# WORK TASK
Please transcribe the data that follows exactly as given, leaving out every picture.
--------------------------------
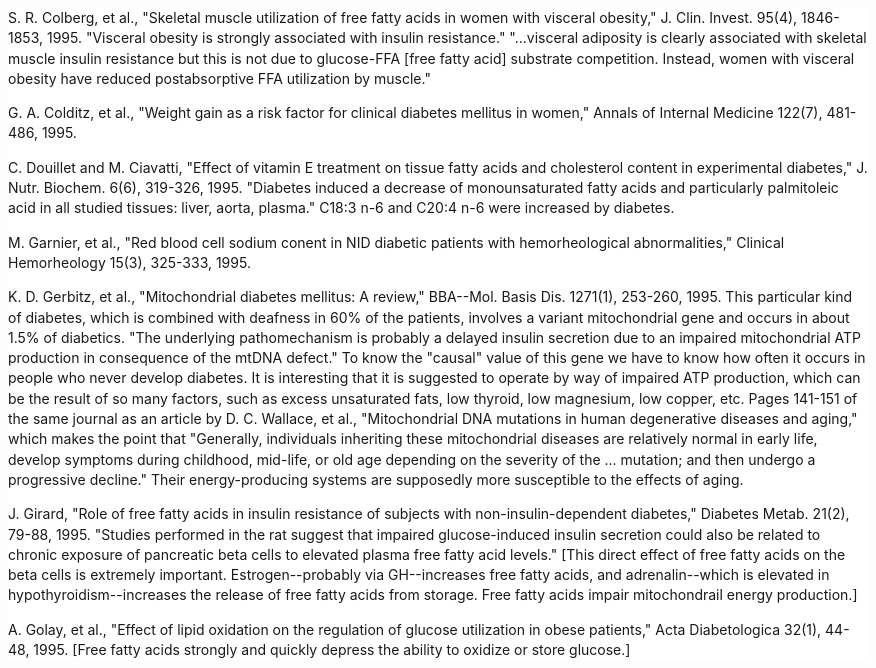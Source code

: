 S. R. Colberg, et al., "Skeletal muscle utilization of free fatty acids in
women with visceral obesity," J. Clin. Invest. 95(4), 1846-1853, 1995.
"Visceral obesity is strongly associated with insulin resistance."
"...visceral adiposity is clearly associated with skeletal muscle insulin
resistance but this is not due to glucose-FFA [free fatty acid] substrate
competition. Instead, women with visceral obesity have reduced postabsorptive
FFA utilization by muscle."  

G. A. Colditz, et al., "Weight gain as a risk factor for clinical diabetes
mellitus in women," Annals of Internal Medicine 122(7), 481-486, 1995.

C. Douillet and M. Ciavatti, "Effect of vitamin E treatment on tissue fatty
acids and cholesterol content in experimental diabetes," J. Nutr. Biochem.
6(6), 319-326, 1995. "Diabetes induced a decrease of monounsaturated fatty
acids and particularly palmitoleic acid in all studied tissues: liver, aorta,
plasma." C18:3 n-6 and C20:4 n-6 were increased by diabetes.  

M. Garnier, et al., "Red blood cell sodium conent in NID diabetic patients
with hemorheological abnormalities," Clinical Hemorheology 15(3), 325-333,
1995.  

K. D. Gerbitz, et al., "Mitochondrial diabetes mellitus: A review," BBA--Mol.
Basis Dis. 1271(1), 253-260, 1995\. This particular kind of diabetes, which is
combined with deafness in 60% of the patients, involves a variant
mitochondrial gene and occurs in about 1.5% of diabetics. "The underlying
pathomechanism is probably a delayed insulin secretion due to an impaired
mitochondrial ATP production in consequence of the mtDNA defect." To know the
"causal" value of this gene we have to know how often it occurs in people who
never develop diabetes. It is interesting that it is suggested to operate by
way of impaired ATP production, which can be the result of so many factors,
such as excess unsaturated fats, low thyroid, low magnesium, low copper, etc.
Pages 141-151 of the same journal as an article by D. C. Wallace, et al.,
"Mitochondrial DNA mutations in human degenerative diseases and aging," which
makes the point that "Generally, individuals inheriting these mitochondrial
diseases are relatively normal in early life, develop symptoms during
childhood, mid-life, or old age depending on the severity of the ... mutation;
and then undergo a progressive decline." Their energy-producing systems are
supposedly more susceptible to the effects of aging.  

J. Girard, "Role of free fatty acids in insulin resistance of subjects with
non-insulin-dependent diabetes," Diabetes Metab. 21(2), 79-88, 1995. "Studies
performed in the rat suggest that impaired glucose-induced insulin secretion
could also be related to chronic exposure of pancreatic beta cells to elevated
plasma free fatty acid levels." [This direct effect of free fatty acids on the
beta cells is extremely important. Estrogen--probably via GH--increases free
fatty acids, and adrenalin--which is elevated in hypothyroidism--increases the
release of free fatty acids from storage. Free fatty acids impair
mitochondrail energy production.]

A. Golay, et al., "Effect of lipid oxidation on the regulation of glucose
utilization in obese patients," Acta Diabetologica 32(1), 44-48, 1995. [Free
fatty acids strongly and quickly depress the ability to oxidize or store
glucose.]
--------------------------------
# ANSWER TO THE PROBLEM
Source code

: S. R. Colberg, et al., "Skeletal muscle utilization of free fatty acids in
women with visceral obesity," J. Clin. Invest. 95(4), 1846-1853, 1995.
"Visceral obesity is strongly associated with insulin resistance."
"...visceral adiposity is clearly associated with skeletal muscle insulin
resistance but this is not due to glucose-FFA [free fatty acid] substrate
competition. Instead, women with visceral obesity have reduced postabsorptive
FFA utilization by muscle."  

G. A. Colditz, et al., "Weight gain as a risk factor for clinical diabetes
mellitus in women," Annals of Internal Medicine 122(7), 481-486, 1995.

C. Douillet and M. Ciavatti, "Effect of vitamin E treatment on tissue fatty
acids and cholesterol content in experimental diabetes," J. Nutr. Biochem.
6(6), 319-326, 1995. "Diabetes induced a decrease of monounsaturated fatty
acids and particularly palmitoleic acid in all studied tissues: liver, aorta,
plasma." C18:3 n-6 and C20:4 n-6 were increased by diabetes.  

M. Garnier, et al., "Red blood cell sodium conent in NID diabetic patients
with hemorheological abnormalities," Clinical Hemorheology 15(3), 325-333,
1995.  

K. D. Gerbitz, et al., "Mitochondrial diabetes mellitus: A review," BBA--Mol.
Basis Dis. 1271(1), 253-260, 1995\. This particular kind of diabetes, which is
combined with deafness in 60% of the patients, involves a variant
mitochondrial gene and occurs in about 1.5% of diabetics. "The underlying
pathomechanism is probably a delayed insulin secretion due to an impaired
mitochondrial ATP production in consequence of the mtDNA defect." To know the
"causal" value of this gene we have to know how often it occurs in people who
never develop diabetes. It is interesting that it is suggested to operate by
way of impaired ATP production, which can be the result of so many factors,
such as excess unsaturated fats, low thyroid, low magnesium, low copper, etc.
Pages 141-151 of the same journal as an article by D. C. Wallace, et al.,
"Mitochondrial DNA mutations in human degenerative diseases and aging," which
makes the point that "Generally, individuals inheriting these mitochondrial
diseases are relatively normal in early life, develop symptoms during
childhood, mid-life, or old age depending on the severity of the ... mutation;
and then undergo a progressive decline." Their energy-producing systems are
supposedly more susceptible to the effects of aging.  

J. Girard, "Role of free fatty acids in insulin resistance of subjects with
non-insulin-dependent diabetes," Diabetes Metab. 21(2), 79-88, 1995. "Studies
performed in the rat suggest that impaired glucose-induced insulin secretion
could also be related to chronic exposure of pancreatic beta cells to elevated
plasma free fatty acid levels." [This direct effect of free fatty acids on the
beta cells is extremely important. Estrogen--probably via GH--increases free
fatty acids, and adrenalin--which is elevated in hypothyroidism--increases the
release of free fatty acids from storage. Free fatty acids impair
mitochondrail energy production.]

A. Golay, et al., "Effect of lipid oxidation on the regulation of glucose
utilization in obese patients," Acta Diabetologica 32(1), 44-48, 1995. [Free
fatty acids strongly and quickly depress the ability to oxidize or store
glucose.]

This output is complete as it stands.